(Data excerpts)
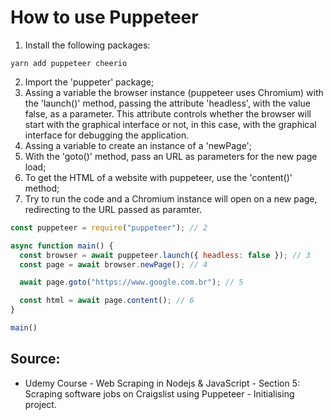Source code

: # How to use Puppeteer

1. Install the following packages: 
```
yarn add puppeteer cheerio
```
2. Import the 'puppeter' package;
3. Assing a variable the browser instance (puppeteer uses Chromium) with the 'launch()' method, passing the attribute 'headless', with the value false, as a parameter. This attribute controls whether the browser will start with the graphical interface or not, in this case, with the graphical interface for debugging the application. 
4. Assing a variable to create an instance of a 'newPage';
5. With the 'goto()' method, pass an URL as parameters for the new page load;
6. To get the HTML of a website with puppeteer, use the 'content()' method;
7. Try to run the code and a Chromium instance will open on a new page, redirecting to the URL passed as paramter. 
```javascript
const puppeteer = require("puppeteer"); // 2 

async function main() {
  const browser = await puppeteer.launch({ headless: false }); // 3
  const page = await browser.newPage(); // 4

  await page.goto("https://www.google.com.br"); // 5

  const html = await page.content(); // 6
}

main()
```
## Source:
- Udemy Course - Web Scraping in Nodejs & JavaScript - Section 5: Scraping software jobs on Craigslist using Puppeteer - Initialising project.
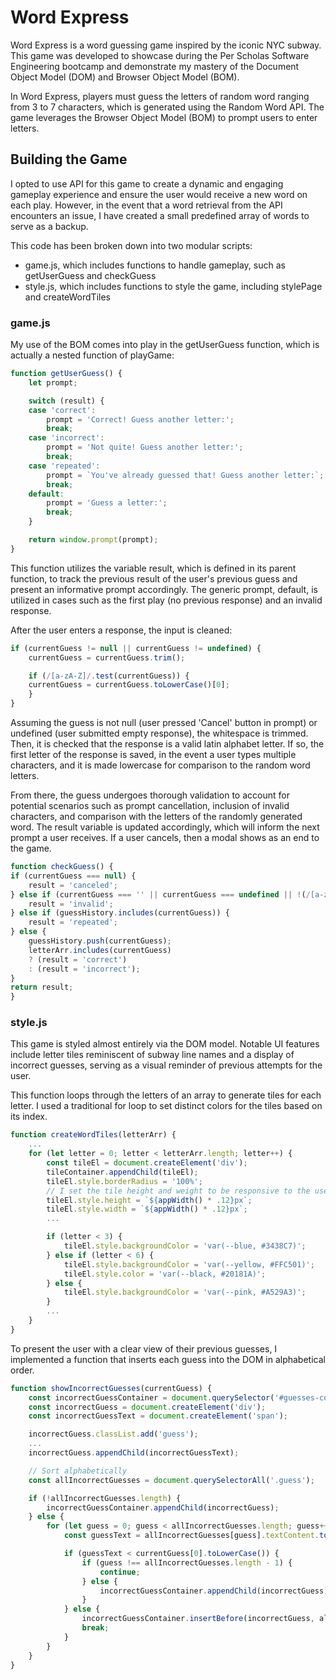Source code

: # Word Express
Word Express is a word guessing game inspired by the iconic NYC subway. This game was developed to showcase during the Per Scholas Software Engineering bootcamp and demonstrate my mastery of the Document Object Model (DOM) and Browser Object Model (BOM).

In Word Express, players must guess the letters of random word ranging from 3 to 7 characters, which is generated using the Random Word API. The game leverages the Browser Object Model (BOM) to prompt users to enter letters.

## Building the Game
I opted to use API for this game to create a dynamic and engaging gameplay experience and ensure the user would receive a new word on each play. However, in the event that a word retrieval from the API encounters an issue, I have created a small predefined array of words to serve as a backup.

This code has been broken down into two modular scripts: 
- game.js, which includes functions to handle gameplay, such as getUserGuess and checkGuess
- style.js, which includes functions to style the game, including stylePage and createWordTiles

### game.js 
My use of the BOM comes into play in the getUserGuess function, which is actually a nested function of playGame: 
```javascript
function getUserGuess() {
    let prompt;

    switch (result) {
    case 'correct':
        prompt = 'Correct! Guess another letter:';
        break;
    case 'incorrect':
        prompt = 'Not quite! Guess another letter:';
        break;
    case 'repeated':
        prompt = `You've already guessed that! Guess another letter:`;
        break;
    default:
        prompt = 'Guess a letter:';
        break;
    }

    return window.prompt(prompt);
}
```
This function utilizes the variable result, which is defined in its parent function, to track the previous result of the user's previous guess and present an informative prompt accordingly. The generic prompt, default, is utilized in cases such as the first play (no previous response) and an invalid response. 

After the user enters a response, the input is cleaned: 
```javascript
if (currentGuess != null || currentGuess != undefined) {
    currentGuess = currentGuess.trim();

    if (/[a-zA-Z]/.test(currentGuess)) {
    currentGuess = currentGuess.toLowerCase()[0];
    }
}
```

Assuming the guess is not null (user pressed 'Cancel' button in prompt) or undefined (user submitted empty response), the whitespace is trimmed. Then, it is checked that the response is a valid latin alphabet letter. If so, the first letter of the response is saved, in the event a user types multiple characters, and it is made lowercase for comparison to the random word letters.

From there, the guess undergoes thorough validation to account for potential scenarios such as prompt cancellation, inclusion of invalid characters, and comparison with the letters of the randomly generated word. The result variable is updated accordingly, which will inform the next prompt a user receives. If a user cancels, then a modal shows as an end to the game.
```javascript
function checkGuess() {
if (currentGuess === null) {
    result = 'canceled';
} else if (currentGuess === '' || currentGuess === undefined || !(/[a-zA-Z]/.test(currentGuess))) {
    result = 'invalid';
} else if (guessHistory.includes(currentGuess)) {
    result = 'repeated';
} else {
    guessHistory.push(currentGuess);
    letterArr.includes(currentGuess)
    ? (result = 'correct')
    : (result = 'incorrect');
}
return result;
}
```

### style.js
This game is styled almost entirely via the DOM model. Notable UI features include letter tiles reminiscent of subway line names and a display of incorrect guesses, serving as a visual reminder of previous attempts for the user.

This function loops through the letters of an array to generate tiles for each letter. I used a traditional for loop to set distinct colors for the tiles based on its index.
```javascript
function createWordTiles(letterArr) {
    ...
    for (let letter = 0; letter < letterArr.length; letter++) {
        const tileEl = document.createElement('div');
        tileContainer.appendChild(tileEl);
        tileEl.style.borderRadius = '100%';
        // I set the tile height and weight to be responsive to the user's screen size
        tileEl.style.height = `${appWidth() * .12}px`;
        tileEl.style.width = `${appWidth() * .12}px`;
        ...

        if (letter < 3) {
            tileEl.style.backgroundColor = 'var(--blue, #3438C7)';
        } else if (letter < 6) {
            tileEl.style.backgroundColor = 'var(--yellow, #FFC501)';
            tileEl.style.color = 'var(--black, #20181A)';
        } else {
            tileEl.style.backgroundColor = 'var(--pink, #A529A3)';
        }
        ...
    }
}
```

To present the user with a clear view of their previous guesses, I implemented a function that inserts each guess into the DOM in alphabetical order.
```javascript
function showIncorrectGuesses(currentGuess) {
    const incorrectGuessContainer = document.querySelector('#guesses-container');
    const incorrectGuess = document.createElement('div');
    const incorrectGuessText = document.createElement('span');

    incorrectGuess.classList.add('guess');
    ...
    incorrectGuess.appendChild(incorrectGuessText);

    // Sort alphabetically 
    const allIncorrectGuesses = document.querySelectorAll('.guess');

    if (!allIncorrectGuesses.length) {
        incorrectGuessContainer.appendChild(incorrectGuess);
    } else {
        for (let guess = 0; guess < allIncorrectGuesses.length; guess++) {
            const guessText = allIncorrectGuesses[guess].textContent.toLowerCase();

            if (guessText < currentGuess[0].toLowerCase()) {
                if (guess !== allIncorrectGuesses.length - 1) {
                    continue;
                } else {
                    incorrectGuessContainer.appendChild(incorrectGuess);
                }
            } else {
                incorrectGuessContainer.insertBefore(incorrectGuess, allIncorrectGuesses[guess]);
                break;
            }
        }
    }
}
```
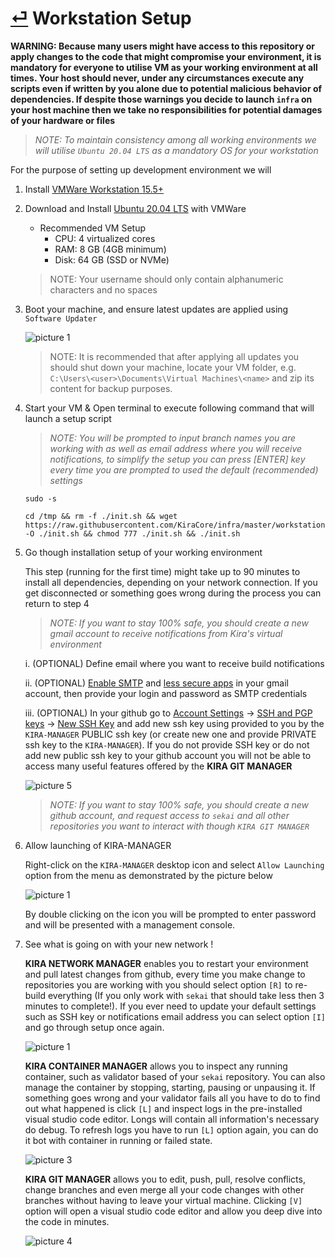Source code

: # [⏎](README.md) Workstation Setup

**WARNING: Because many users might have access to this repository or apply changes to the code that might compromise your environment, it is mandatory for everyone to utilise VM as your working environment at all times. Your host should never, under any circumstances execute any scripts even if written by you alone due to potential malicious behavior of dependencies. If despite those warnings you decide to launch `infra` on your host machine then we take no responsibilities for potential damages of your hardware or files**

> _NOTE: To maintain consistency among all working environments we will utilise `Ubuntu 20.04 LTS` as a mandatory OS for your workstation_

For the purpose of setting up development environment we will 

1. Install [VMWare Workstation 15.5+](https://www.vmware.com/products/workstation-player/workstation-player-evaluation.html)
   
2. Download and Install [Ubuntu 20.04 LTS](https://releases.ubuntu.com/20.04/) with VMWare
   * Recommended VM Setup
     * CPU: 4 virtualized cores
     * RAM: 8 GB (4GB minimum)
     * Disk: 64 GB (SSD or NVMe)

   > NOTE: Your username should only contain alphanumeric characters and no spaces
3. Boot your machine, and ensure latest updates are applied using `Software Updater`

   ![picture 1](https://i.imgur.com/7SX2g7yl.png)

   > NOTE: It is recommended that after applying all updates you should shut down your machine, locate your VM folder, e.g. `C:\Users\<user>\Documents\Virtual Machines\<name>` and zip its content for backup purposes.

4. Start your VM & Open terminal to execute following command that will launch a setup script

    > _NOTE: You will be prompted to input branch names you are working with as well as email address where you will receive notifications, to simplify the setup you can press [ENTER] key every time you are prompted to used the default (recommended) settings_

    ```
    sudo -s

    cd /tmp && rm -f ./init.sh && wget https://raw.githubusercontent.com/KiraCore/infra/master/workstation/init.sh -O ./init.sh && chmod 777 ./init.sh && ./init.sh
    ```

5. Go though installation setup of your working environment

   This step (running for the first time) might take up to 90 minutes to install all dependencies, depending on your network connection. If you get disconnected or something goes wrong during the process you can return to step 4

   > _NOTE: If you want to stay 100% safe, you should create a new gmail account to receive notifications from Kira's virtual environment_

   i. (OPTIONAL) Define email where you want to receive build notifications

   ii. (OPTIONAL) [Enable SMTP](https://www.youtube.com/watch?v=D-NYmDWiFjU) and [less secure apps](https://web.archive.org/save/https://hotter.io/docs/email-accounts/secure-app-gmail/) in your gmail account, then provide your login and password as SMTP credentials

   iii. (OPTIONAL) In your github go to [Account Settings](https://github.com/settings/profile) -> [SSH and PGP keys](https://github.com/settings/keys) -> [New SSH Key](`https://github.com/settings/ssh/new`) and add new ssh key using provided to you by the `KIRA-MANAGER` PUBLIC ssh key (or create new one and provide PRIVATE ssh key to the `KIRA-MANAGER`). If you do not provide SSH key or do not add new public ssh key to your github account you will not be able to access many useful features offered by the  **KIRA GIT MANAGER**

   ![picture 5](https://i.imgur.com/5MUhRWK.png)  

   
   > _NOTE: If you want to stay 100% safe, you should create a new github account, and request access to `sekai` and all other repositories you want to interact with though `KIRA GIT MANAGER`_

6. Allow launching of KIRA-MANAGER

   Right-click on the `KIRA-MANAGER` desktop icon and select `Allow Launching` option from the menu as demonstrated by the picture below

    ![picture 1](https://i.imgur.com/4EKLdEhl.png)

   By double clicking on the icon you will be prompted to enter password and will be presented with a management console.

7. See what is going on with your new network !
   
   **KIRA NETWORK MANAGER** enables you to restart your environment and pull latest changes from github, every time you make change to repositories you are working with you should select option `[R]` to re-build everything (If you only work with `sekai` that should take less then 3 minutes to complete!). If you ever need to update your default settings such as SSH key or notifications email address you can select option `[I]` and go through setup once again.

   ![picture 1](https://i.imgur.com/iyuqqsz.png)

   **KIRA CONTAINER MANAGER** allows you to inspect any running container, such as validator based of your `sekai` repository. You can also manage the container by stopping, starting, pausing or unpausing it. If something goes wrong and your validator fails all you have to do to find out what happened is click `[L]` and inspect logs in the pre-installed visual studio code editor. Longs will contain all information's necessary do debug. To refresh logs you have to run `[L]` option again, you can do it bot with container in running or failed state.

   ![picture 3](https://i.imgur.com/LFKtIAm.png) 

   **KIRA GIT MANAGER** allows you to edit, push, pull, resolve conflicts, change branches and even merge all your code changes with other branches without having to leave your virtual machine. Clicking `[V]` option will open a visual studio code editor and allow you deep dive into the code in minutes.

   ![picture 4](https://i.imgur.com/OKGDSMH.png)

[WHAT NEEDS TO BE DONE]
Some lines in the records above contain "return". Count them and give the number only.

[RESPONSE TO THIS EXERCISE]
3